Call it the summer of web discontent. A struggling economy is putting pressure on colleges and universities to win over site visitors by differentiating online. Many of the hard working folks at these schools are under extreme pressure to mediate and solve web turf wars, while improving overall web effectiveness as the new academic year approaches.
One college website manager recently told us: “On our campus there has never been so much interest, and so much conflict, around issues of who wants what from our website as there is today.”
We’re reminded of the proverbial story about the “Color of the Bike Shed,” in which everyone has an opinion about how to build the shed, no matter how trivial the detail.

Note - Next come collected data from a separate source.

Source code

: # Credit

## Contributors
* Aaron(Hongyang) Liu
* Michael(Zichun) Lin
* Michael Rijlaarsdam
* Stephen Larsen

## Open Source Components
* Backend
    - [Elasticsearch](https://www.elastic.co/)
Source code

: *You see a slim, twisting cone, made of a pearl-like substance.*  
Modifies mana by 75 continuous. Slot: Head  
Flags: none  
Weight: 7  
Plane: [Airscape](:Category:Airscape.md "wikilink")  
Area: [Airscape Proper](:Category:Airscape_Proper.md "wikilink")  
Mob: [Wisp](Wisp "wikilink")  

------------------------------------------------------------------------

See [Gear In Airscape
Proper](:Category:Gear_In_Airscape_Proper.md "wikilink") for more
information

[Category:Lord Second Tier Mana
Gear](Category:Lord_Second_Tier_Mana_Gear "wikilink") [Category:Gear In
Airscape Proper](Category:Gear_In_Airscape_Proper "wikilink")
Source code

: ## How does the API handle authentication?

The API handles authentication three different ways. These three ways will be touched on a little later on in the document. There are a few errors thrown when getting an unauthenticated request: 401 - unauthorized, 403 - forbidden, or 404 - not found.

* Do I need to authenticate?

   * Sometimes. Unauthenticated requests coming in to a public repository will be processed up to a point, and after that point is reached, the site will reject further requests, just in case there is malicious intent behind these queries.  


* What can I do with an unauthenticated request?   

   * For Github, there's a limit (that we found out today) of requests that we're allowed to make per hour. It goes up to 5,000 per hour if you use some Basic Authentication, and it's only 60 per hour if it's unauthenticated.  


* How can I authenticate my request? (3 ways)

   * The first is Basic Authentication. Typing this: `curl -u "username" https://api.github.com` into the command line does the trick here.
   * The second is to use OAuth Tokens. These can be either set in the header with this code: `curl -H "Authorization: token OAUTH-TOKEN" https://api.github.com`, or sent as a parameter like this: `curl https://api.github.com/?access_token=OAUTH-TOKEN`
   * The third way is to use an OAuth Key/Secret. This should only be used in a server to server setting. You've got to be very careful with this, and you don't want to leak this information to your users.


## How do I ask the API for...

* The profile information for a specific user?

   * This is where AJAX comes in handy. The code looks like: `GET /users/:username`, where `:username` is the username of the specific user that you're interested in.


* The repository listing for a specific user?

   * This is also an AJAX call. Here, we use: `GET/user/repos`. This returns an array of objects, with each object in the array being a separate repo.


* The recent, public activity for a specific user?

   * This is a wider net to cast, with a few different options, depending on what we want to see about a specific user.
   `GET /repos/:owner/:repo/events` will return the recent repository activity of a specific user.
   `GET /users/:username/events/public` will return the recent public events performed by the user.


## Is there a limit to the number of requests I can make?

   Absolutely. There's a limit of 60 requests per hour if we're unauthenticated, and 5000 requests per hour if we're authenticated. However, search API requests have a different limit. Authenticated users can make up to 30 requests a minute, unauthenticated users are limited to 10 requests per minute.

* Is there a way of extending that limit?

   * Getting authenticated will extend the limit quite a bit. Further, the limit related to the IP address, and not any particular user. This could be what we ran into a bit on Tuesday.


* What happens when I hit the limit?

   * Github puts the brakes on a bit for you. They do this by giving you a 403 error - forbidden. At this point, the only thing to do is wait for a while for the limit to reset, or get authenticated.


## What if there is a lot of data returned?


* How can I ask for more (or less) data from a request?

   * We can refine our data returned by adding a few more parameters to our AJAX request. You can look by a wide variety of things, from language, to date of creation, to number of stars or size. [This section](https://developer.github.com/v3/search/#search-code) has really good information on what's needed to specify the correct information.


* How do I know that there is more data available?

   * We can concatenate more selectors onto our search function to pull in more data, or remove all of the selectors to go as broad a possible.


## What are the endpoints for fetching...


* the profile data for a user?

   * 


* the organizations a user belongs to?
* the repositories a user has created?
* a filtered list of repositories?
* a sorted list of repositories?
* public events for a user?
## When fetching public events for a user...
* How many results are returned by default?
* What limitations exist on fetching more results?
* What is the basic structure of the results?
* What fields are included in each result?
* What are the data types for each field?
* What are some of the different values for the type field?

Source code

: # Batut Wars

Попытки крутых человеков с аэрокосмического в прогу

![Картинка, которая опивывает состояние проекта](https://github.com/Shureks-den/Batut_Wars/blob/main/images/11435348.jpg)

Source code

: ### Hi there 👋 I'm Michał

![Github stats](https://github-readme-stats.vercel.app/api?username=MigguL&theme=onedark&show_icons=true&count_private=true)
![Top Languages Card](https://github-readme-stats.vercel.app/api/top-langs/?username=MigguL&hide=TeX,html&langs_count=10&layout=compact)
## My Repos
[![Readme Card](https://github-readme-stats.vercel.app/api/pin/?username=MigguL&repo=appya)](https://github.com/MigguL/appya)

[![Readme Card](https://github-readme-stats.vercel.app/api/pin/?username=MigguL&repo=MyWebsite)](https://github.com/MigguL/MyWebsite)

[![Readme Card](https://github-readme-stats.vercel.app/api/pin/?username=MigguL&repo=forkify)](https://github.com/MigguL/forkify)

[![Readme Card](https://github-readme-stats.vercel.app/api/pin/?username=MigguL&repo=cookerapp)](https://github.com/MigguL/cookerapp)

When it comes to the Internet, everyone’s an expert.
Flare-ups can range from big-picture strategic struggles (“What’s the purpose and mission of our website?”) to the mundane (“Why can’t I design my own department page with colors I want?”) and dozens of issues in between.
Look inside the college, and that’s where the conflicts really begin – where everyone thinks the bike shed should be painted red, or blue, or green, or black. Beyond the typical core of “who owns the website?” – IT, marketing, communications? – is a veritable army of faculty, staff, administrators, admissions leaders, student organizations, academic departments, student life groups and others who each want (or think they want) a piece of the action.
It’s enough to make higher education web professionals dig a foxhole and dive right in, not to emerge until after Labor Day.
However, we are seeing the website wars at colleges and universities as a time for positive reflection. Among .EDU laggards in web adoption, there is a fundamental shift occurring at schools realizing (finally!) that their website needs to be their strongest, most effective marketing and communications vehicle – accompanied by the proper level of investment, staffing and policy.
It may not require hand-to-hand combat, but we’ve identified some helpful tactics to guide you – and your campus stakeholders – as you prepare for the coming year and an actionable strategy to make websites, not war:
- Build your web army. No matter what realm you live in – IT, marketing, communications – multiple departments and disciplines need to come together to make a successful and effective website possible. Don’t impose a vision, but build consensus around a vision. Hold listening sessions. Let people from across departments to voice their concerns and ideas. Their input is important to building buy in. You don’t always need to see eye-to-eye, but remember that the enemy isn’t each other, but with corralling content, managing customer needs and balancing success metrics.
- Revisit your web strategy. Start by asking yourself (and others) why your website exists. Once you’ve agreed on that, ask whether the current site – the user experience, design, content sections – support it. If not, gain consensus on what needs to change and start changing. This may not be an overnight accomplishment, but it can be hard to move forward as a team if you’re not all working toward a common strategy.
- Establish your website as the primary marketing and business artillery. Drive that theme up into the organization as much as possible. If you need leverage, look at what your closest competitors are doing online – and start asking Admissions how well they’re doing against those schools. Your website may end in .edu, but you’ve still got a bottom line to deal with.
- Control your content. By now most colleges have a web content management system. This is good. It can frequently turn bad. Often, authoring rights are given out like lollipops to make everyone happy and silence the critics who demand more control. Revisit, with a content audit and inventory assessment, the pages these people have pledged to “own” and determine if they’re living up to their promises. If not, make it known – and push for accountability. And weed out the overgrowth.
- Control website sprawl. Too often, colleges and universities have seen their websites, subsites and microsites blossom like kudzu until they are wildly out of control. Managing this many sites – and creating a unified experience – is a challenge. Rein in the outliers and impose realistic restrictions on who, why and how new sites/microsites get built. There are many valid reasons why a particular department needs another new microsite. But it doesn’t hurt to impose policies and guidelines to live by.
In many ways, the web mediators in higher education have the most challenging of battles to fight. But there is hope. So this summer, as you prepare to kick-off another academic year, we’d like to leave you with another piece of advice: always wear a helmet. And, don’t forget to take a vacation.